» **Task prompt**:
Copy word for word the lines from the start of the records through the line that contains "## 구현 시 주의사항", both included.

(Plain-text document sources)
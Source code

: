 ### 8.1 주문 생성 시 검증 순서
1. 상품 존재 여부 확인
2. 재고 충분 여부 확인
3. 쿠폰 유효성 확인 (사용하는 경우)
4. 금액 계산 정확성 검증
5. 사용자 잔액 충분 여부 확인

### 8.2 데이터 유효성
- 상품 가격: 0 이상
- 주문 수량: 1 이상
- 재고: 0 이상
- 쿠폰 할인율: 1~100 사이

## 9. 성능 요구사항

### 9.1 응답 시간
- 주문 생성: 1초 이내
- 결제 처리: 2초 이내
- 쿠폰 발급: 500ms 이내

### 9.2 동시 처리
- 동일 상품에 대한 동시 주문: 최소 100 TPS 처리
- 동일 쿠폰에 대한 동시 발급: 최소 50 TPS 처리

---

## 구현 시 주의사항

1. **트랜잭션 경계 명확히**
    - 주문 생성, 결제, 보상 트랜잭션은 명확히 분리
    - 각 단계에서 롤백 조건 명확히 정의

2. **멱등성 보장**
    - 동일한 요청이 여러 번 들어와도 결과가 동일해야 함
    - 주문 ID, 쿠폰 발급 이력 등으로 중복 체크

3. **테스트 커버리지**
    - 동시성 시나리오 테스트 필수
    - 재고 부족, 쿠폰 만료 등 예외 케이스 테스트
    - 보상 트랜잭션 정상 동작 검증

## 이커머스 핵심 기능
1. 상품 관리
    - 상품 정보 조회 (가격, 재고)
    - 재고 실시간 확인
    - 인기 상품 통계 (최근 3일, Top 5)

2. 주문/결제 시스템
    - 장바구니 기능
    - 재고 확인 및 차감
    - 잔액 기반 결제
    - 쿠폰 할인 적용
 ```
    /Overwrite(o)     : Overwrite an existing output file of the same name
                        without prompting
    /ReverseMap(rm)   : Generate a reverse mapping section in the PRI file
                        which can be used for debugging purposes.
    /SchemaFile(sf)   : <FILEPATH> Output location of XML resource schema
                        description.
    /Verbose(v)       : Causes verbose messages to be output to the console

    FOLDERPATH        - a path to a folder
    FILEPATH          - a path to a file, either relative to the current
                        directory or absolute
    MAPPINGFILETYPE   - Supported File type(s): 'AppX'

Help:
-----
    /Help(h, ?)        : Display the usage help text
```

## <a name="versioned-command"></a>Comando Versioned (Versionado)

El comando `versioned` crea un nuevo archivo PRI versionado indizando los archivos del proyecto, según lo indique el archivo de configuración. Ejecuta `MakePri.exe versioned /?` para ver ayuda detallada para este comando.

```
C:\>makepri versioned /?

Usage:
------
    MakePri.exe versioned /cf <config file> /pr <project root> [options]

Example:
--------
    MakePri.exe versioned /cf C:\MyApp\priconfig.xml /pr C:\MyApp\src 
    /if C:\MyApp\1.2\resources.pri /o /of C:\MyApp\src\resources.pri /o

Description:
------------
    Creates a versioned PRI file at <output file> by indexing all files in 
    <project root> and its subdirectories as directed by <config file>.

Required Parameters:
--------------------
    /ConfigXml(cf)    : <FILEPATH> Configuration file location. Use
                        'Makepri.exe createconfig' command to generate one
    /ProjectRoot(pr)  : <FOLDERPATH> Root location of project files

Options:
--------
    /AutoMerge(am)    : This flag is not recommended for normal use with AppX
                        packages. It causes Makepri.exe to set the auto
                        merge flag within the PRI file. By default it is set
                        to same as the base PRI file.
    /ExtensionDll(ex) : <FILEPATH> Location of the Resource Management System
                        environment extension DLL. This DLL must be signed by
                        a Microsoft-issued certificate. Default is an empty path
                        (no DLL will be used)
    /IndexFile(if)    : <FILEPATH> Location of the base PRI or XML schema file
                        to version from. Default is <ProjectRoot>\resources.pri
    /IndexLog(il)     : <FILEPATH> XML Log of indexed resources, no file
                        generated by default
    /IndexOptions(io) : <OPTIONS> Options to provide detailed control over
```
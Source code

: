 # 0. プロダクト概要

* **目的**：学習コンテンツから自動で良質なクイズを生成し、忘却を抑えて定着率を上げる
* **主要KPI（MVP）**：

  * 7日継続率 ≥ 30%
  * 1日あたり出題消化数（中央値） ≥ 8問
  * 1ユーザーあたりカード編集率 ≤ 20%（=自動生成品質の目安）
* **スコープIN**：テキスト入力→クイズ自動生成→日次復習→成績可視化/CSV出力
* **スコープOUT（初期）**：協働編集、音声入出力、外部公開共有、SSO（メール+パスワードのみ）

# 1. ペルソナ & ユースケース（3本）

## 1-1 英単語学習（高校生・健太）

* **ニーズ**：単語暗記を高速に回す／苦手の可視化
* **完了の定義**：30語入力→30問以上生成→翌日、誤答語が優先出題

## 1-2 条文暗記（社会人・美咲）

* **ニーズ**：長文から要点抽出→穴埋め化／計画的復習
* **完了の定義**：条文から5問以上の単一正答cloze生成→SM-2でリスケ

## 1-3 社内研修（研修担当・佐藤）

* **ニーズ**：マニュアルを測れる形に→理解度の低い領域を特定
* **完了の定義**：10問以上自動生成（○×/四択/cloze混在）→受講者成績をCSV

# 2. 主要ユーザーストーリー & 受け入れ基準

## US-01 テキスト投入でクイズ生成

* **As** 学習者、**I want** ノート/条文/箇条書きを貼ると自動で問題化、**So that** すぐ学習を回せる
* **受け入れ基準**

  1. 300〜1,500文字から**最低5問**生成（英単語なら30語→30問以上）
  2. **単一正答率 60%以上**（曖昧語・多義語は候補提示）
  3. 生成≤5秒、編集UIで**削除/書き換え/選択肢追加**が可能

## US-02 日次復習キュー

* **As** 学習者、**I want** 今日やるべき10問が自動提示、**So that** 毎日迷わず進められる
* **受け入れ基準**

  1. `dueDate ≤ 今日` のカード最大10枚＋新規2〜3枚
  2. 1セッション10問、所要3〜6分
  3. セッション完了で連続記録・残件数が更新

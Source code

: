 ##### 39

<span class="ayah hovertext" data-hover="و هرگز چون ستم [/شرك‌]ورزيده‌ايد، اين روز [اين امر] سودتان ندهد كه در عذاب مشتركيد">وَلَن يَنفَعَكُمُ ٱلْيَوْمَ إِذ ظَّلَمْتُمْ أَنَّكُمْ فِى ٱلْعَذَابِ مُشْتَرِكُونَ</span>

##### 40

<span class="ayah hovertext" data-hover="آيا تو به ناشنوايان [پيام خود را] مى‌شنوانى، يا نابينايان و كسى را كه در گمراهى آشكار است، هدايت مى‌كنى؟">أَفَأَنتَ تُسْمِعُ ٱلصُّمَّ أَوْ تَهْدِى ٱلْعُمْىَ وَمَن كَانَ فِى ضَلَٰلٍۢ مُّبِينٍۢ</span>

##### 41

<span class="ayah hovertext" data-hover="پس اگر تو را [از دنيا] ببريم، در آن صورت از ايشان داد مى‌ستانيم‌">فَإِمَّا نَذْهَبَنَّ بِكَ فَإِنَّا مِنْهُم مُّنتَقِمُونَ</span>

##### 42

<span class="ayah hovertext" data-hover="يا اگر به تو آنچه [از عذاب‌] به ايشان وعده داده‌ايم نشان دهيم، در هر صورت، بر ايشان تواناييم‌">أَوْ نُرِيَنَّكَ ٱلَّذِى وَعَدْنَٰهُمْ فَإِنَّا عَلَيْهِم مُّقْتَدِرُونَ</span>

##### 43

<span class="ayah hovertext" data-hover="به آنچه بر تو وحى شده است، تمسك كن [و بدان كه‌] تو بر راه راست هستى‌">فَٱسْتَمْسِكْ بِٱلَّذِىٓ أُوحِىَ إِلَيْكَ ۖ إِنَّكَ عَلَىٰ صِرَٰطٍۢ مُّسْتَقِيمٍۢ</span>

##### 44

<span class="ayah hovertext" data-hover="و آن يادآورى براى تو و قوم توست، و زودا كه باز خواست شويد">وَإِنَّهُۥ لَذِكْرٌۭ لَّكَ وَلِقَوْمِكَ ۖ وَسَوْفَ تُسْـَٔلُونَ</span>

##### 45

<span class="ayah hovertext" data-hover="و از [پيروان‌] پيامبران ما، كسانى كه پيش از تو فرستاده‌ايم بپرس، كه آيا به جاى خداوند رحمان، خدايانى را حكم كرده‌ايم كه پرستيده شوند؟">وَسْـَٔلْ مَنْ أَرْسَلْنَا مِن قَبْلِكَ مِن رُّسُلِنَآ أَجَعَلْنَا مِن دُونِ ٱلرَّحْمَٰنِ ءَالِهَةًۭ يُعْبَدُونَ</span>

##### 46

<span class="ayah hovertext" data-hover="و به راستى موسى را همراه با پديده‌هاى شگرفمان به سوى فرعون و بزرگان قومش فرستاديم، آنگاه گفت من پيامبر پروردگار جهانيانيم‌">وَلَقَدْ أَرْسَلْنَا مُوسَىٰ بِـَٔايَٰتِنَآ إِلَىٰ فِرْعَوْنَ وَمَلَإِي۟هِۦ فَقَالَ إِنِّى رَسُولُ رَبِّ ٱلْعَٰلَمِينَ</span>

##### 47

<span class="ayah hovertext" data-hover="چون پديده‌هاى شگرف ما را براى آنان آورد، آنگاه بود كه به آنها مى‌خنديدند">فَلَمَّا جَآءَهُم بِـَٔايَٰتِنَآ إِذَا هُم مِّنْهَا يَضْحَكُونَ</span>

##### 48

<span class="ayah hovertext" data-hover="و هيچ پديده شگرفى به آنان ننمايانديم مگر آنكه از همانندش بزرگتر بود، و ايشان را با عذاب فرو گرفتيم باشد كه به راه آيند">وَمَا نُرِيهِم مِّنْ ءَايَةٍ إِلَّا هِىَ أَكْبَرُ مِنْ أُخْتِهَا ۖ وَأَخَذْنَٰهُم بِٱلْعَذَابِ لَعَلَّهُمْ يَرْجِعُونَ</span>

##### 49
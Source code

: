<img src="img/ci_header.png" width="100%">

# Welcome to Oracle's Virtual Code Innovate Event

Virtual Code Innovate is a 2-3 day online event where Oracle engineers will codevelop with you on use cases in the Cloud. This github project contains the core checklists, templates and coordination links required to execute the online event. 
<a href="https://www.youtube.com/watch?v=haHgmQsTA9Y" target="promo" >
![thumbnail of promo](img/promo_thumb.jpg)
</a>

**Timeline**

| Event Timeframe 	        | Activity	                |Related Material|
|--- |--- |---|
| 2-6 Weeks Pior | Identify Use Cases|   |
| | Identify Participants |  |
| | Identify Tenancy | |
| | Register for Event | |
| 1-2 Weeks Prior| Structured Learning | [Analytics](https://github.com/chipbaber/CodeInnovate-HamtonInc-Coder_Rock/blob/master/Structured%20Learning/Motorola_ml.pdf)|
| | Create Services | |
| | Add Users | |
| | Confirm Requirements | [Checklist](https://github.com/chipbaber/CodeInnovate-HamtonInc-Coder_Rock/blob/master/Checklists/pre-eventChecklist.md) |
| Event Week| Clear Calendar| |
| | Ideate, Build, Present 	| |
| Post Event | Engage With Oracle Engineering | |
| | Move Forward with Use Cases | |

» **Result of this exercise**:
Source code

: ### 8.1 주문 생성 시 검증 순서
1. 상품 존재 여부 확인
2. 재고 충분 여부 확인
3. 쿠폰 유효성 확인 (사용하는 경우)
4. 금액 계산 정확성 검증
5. 사용자 잔액 충분 여부 확인

### 8.2 데이터 유효성
- 상품 가격: 0 이상
- 주문 수량: 1 이상
- 재고: 0 이상
- 쿠폰 할인율: 1~100 사이

## 9. 성능 요구사항

### 9.1 응답 시간
- 주문 생성: 1초 이내
- 결제 처리: 2초 이내
- 쿠폰 발급: 500ms 이내

### 9.2 동시 처리
- 동일 상품에 대한 동시 주문: 최소 100 TPS 처리
- 동일 쿠폰에 대한 동시 발급: 최소 50 TPS 처리

---

## 구현 시 주의사항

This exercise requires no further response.